Collected data:
<<<<
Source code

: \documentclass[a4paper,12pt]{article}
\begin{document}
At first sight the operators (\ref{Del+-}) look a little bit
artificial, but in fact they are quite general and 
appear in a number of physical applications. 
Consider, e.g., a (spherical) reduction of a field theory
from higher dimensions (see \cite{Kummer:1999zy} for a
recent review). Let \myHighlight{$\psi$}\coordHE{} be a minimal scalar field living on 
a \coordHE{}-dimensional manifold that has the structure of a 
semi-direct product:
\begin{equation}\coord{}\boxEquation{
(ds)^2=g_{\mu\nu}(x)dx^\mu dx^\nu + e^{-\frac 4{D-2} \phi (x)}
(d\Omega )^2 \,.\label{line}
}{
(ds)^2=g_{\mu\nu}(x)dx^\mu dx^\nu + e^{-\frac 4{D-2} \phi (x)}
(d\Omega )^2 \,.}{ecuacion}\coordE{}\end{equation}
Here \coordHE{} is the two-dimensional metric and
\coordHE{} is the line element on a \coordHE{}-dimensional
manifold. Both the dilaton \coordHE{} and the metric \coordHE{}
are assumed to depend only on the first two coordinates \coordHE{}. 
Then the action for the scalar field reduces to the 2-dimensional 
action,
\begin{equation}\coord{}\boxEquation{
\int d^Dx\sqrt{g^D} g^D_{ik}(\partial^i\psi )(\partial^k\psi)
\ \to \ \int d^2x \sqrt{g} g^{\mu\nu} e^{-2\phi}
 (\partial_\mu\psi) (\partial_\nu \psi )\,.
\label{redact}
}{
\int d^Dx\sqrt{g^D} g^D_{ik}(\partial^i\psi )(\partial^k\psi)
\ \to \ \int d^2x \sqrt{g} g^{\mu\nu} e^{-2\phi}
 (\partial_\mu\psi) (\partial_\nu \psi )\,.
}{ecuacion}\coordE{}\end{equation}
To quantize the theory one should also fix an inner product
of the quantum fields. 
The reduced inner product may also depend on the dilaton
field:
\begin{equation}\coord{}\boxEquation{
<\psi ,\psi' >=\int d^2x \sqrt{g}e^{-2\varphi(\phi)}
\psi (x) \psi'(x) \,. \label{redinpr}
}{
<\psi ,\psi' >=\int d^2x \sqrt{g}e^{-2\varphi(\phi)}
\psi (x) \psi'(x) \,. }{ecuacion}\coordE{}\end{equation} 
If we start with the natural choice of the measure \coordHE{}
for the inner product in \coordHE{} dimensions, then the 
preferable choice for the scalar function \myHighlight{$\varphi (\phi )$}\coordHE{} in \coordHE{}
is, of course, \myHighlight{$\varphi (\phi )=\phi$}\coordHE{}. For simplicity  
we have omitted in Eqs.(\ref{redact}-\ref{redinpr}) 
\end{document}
>>>>
=== Aim of the exercise ===
Set down, exactly as they appear, the lines above from the first one to the line that holds "appear in a number of physical applications.", both included, please, and no others.

=== Expected answer ===
Source code

: \documentclass[a4paper,12pt]{article}
\begin{document}
At first sight the operators (\ref{Del+-}) look a little bit
artificial, but in fact they are quite general and 
appear in a number of physical applications. 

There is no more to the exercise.